_EXERCISE:_ Print the entries below word for word; the pictures stay out of your copy.

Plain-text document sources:
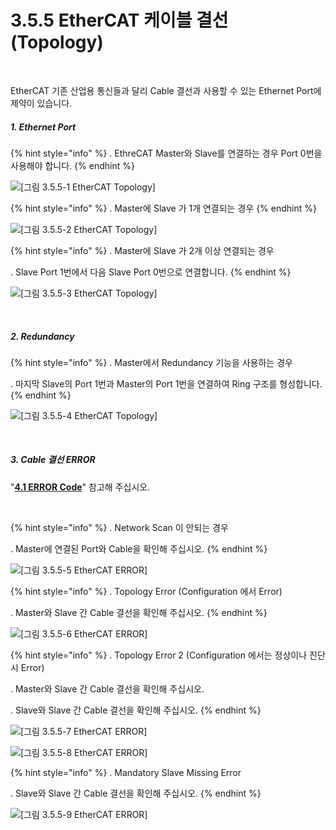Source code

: ﻿# 3.5.5 EtherCAT 케이블 결선 (Topology)

<br>

EtherCAT 기존 산업용 통신들과 달리 Cable 결선과 사용할 수 있는 Ethernet Port에 제약이 있습니다.

##### 1. Ethernet Port

{% hint style="info" %}
\.      EthreCAT Master와 Slave를 연결하는 경우 Port 0번을 사용해야 합니다.
{% endhint %}

![[그림 3.5.5-1 EtherCAT Topology]](<../../_assets/3-Settings-Industrial-Communication/3.5-EtherCAT/5-Error/image_1.png>) 

{% hint style="info" %}
\.      Master에 Slave 가 1개 연결되는 경우
{% endhint %}

![[그림 3.5.5-2 EtherCAT Topology]](<../../_assets/3-Settings-Industrial-Communication/3.5-EtherCAT/5-Error/image_2.png>) 

{% hint style="info" %}
\.      Master에 Slave 가 2개 이상 연결되는 경우

\.      Slave Port 1번에서 다음 Slave Port 0번으로 연결합니다.
{% endhint %}

![[그림 3.5.5-3 EtherCAT Topology]](<../../_assets/3-Settings-Industrial-Communication/3.5-EtherCAT/5-Error/image_3.png>) 

<br>

##### 2. Redundancy 

{% hint style="info" %}
\.      Master에서 Redundancy 기능을 사용하는 경우 

\.      마지막 Slave의 Port 1번과 Master의 Port 1번을 연결하여 Ring 구조를 형성합니다.
{% endhint %}

![[그림 3.5.5-4 EtherCAT Topology]](<../../_assets/3-Settings-Industrial-Communication/3.5-EtherCAT/5-Error/image_4.png>) 


<br>

##### 3. Cable 결선 ERROR


"[**4.1 ERROR Code**](../../4-monitoring-industrial-communication/4-1-error-code.md)" 참고해 주십시오.

<br>

{% hint style="info" %}
\.      Network Scan 이 안되는 경우

\.      Master에 연결된 Port와 Cable을 확인해 주십시오.
{% endhint %}

![[그림 3.5.5-5 EtherCAT ERROR]](<../../_assets/3-Settings-Industrial-Communication/3.5-EtherCAT/5-Error/image_5.png>)

{% hint style="info" %}
\.      Topology Error (Configuration 에서 Error)

\.      Master와 Slave 간 Cable 결선을 확인해 주십시오.
{% endhint %}

![[그림 3.5.5-6 EtherCAT ERROR]](<../../_assets/3-Settings-Industrial-Communication/3.5-EtherCAT/5-Error/image_6.png>)

{% hint style="info" %}
\.      Topology Error 2 (Configuration 에서는 정상이나 진단시 Error)

\.      Master와 Slave 간 Cable 결선을 확인해 주십시오.

\.      Slave와 Slave 간 Cable 결선을 확인해 주십시오.
{% endhint %}

![[그림 3.5.5-7 EtherCAT ERROR]](<../../_assets/3-Settings-Industrial-Communication/3.5-EtherCAT/5-Error/image_7.png>)

![[그림 3.5.5-8 EtherCAT ERROR]](<../../_assets/3-Settings-Industrial-Communication/3.5-EtherCAT/5-Error/image_8.png>)

{% hint style="info" %}
\.      Mandatory Slave Missing Error

\.      Slave와 Slave 간 Cable 결선을 확인해 주십시오.
{% endhint %}

![[그림 3.5.5-9 EtherCAT ERROR]](<../../_assets/3-Settings-Industrial-Communication/3.5-EtherCAT/5-Error/image_9.png>)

_EXERCISE SOLUTION:_
Source code

: ﻿# 3.5.5 EtherCAT 케이블 결선 (Topology)

<br>

EtherCAT 기존 산업용 통신들과 달리 Cable 결선과 사용할 수 있는 Ethernet Port에 제약이 있습니다.

##### 1. Ethernet Port

{% hint style="info" %}
\.      EthreCAT Master와 Slave를 연결하는 경우 Port 0번을 사용해야 합니다.
{% endhint %}

![[그림 3.5.5-1 EtherCAT Topology]](<../../_assets/3-Settings-Industrial-Communication/3.5-EtherCAT/5-Error/image_1.png>) 

{% hint style="info" %}
\.      Master에 Slave 가 1개 연결되는 경우
{% endhint %}

![[그림 3.5.5-2 EtherCAT Topology]](<../../_assets/3-Settings-Industrial-Communication/3.5-EtherCAT/5-Error/image_2.png>) 

{% hint style="info" %}
\.      Master에 Slave 가 2개 이상 연결되는 경우

\.      Slave Port 1번에서 다음 Slave Port 0번으로 연결합니다.
{% endhint %}

![[그림 3.5.5-3 EtherCAT Topology]](<../../_assets/3-Settings-Industrial-Communication/3.5-EtherCAT/5-Error/image_3.png>) 

<br>

##### 2. Redundancy 

{% hint style="info" %}
\.      Master에서 Redundancy 기능을 사용하는 경우 

\.      마지막 Slave의 Port 1번과 Master의 Port 1번을 연결하여 Ring 구조를 형성합니다.
{% endhint %}

![[그림 3.5.5-4 EtherCAT Topology]](<../../_assets/3-Settings-Industrial-Communication/3.5-EtherCAT/5-Error/image_4.png>) 


<br>

##### 3. Cable 결선 ERROR


"[**4.1 ERROR Code**](../../4-monitoring-industrial-communication/4-1-error-code.md)" 참고해 주십시오.

<br>

{% hint style="info" %}
\.      Network Scan 이 안되는 경우

\.      Master에 연결된 Port와 Cable을 확인해 주십시오.
{% endhint %}

![[그림 3.5.5-5 EtherCAT ERROR]](<../../_assets/3-Settings-Industrial-Communication/3.5-EtherCAT/5-Error/image_5.png>)

{% hint style="info" %}
\.      Topology Error (Configuration 에서 Error)

\.      Master와 Slave 간 Cable 결선을 확인해 주십시오.
{% endhint %}

![[그림 3.5.5-6 EtherCAT ERROR]](<../../_assets/3-Settings-Industrial-Communication/3.5-EtherCAT/5-Error/image_6.png>)

{% hint style="info" %}
\.      Topology Error 2 (Configuration 에서는 정상이나 진단시 Error)

\.      Master와 Slave 간 Cable 결선을 확인해 주십시오.

\.      Slave와 Slave 간 Cable 결선을 확인해 주십시오.
{% endhint %}

![[그림 3.5.5-7 EtherCAT ERROR]](<../../_assets/3-Settings-Industrial-Communication/3.5-EtherCAT/5-Error/image_7.png>)

![[그림 3.5.5-8 EtherCAT ERROR]](<../../_assets/3-Settings-Industrial-Communication/3.5-EtherCAT/5-Error/image_8.png>)

{% hint style="info" %}
\.      Mandatory Slave Missing Error

\.      Slave와 Slave 간 Cable 결선을 확인해 주십시오.
{% endhint %}

![[그림 3.5.5-9 EtherCAT ERROR]](<../../_assets/3-Settings-Industrial-Communication/3.5-EtherCAT/5-Error/image_9.png>)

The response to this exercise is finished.